#### [Aim of the task]
Reproduce every line of the data, exactly and without its pictures.

#### [Stored data]

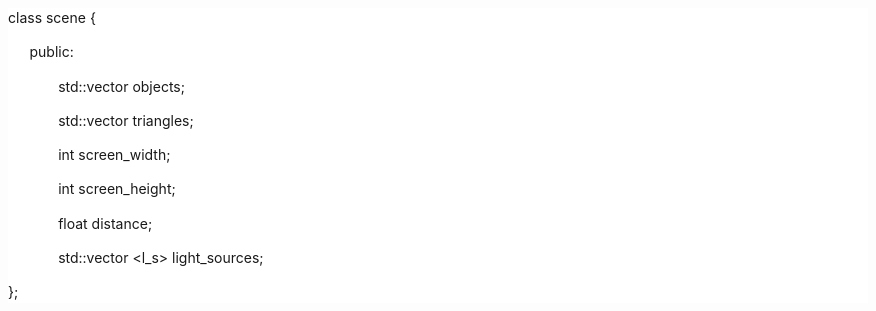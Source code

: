 class scene {

`	`public:

`		`std::vector <object> objects;

`		`std::vector <triagnle> triangles;

`		`int screen\_width;

`		`int screen\_height;

`		`float distance;

`		`std::vector <l\_s> light\_sources;

};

#### [Written response]
Source code

: class scene {

`	`public:

`		`std::vector <object> objects;

`		`std::vector <triagnle> triangles;

`		`int screen\_width;

`		`int screen\_height;

`		`float distance;

`		`std::vector <l\_s> light\_sources;

};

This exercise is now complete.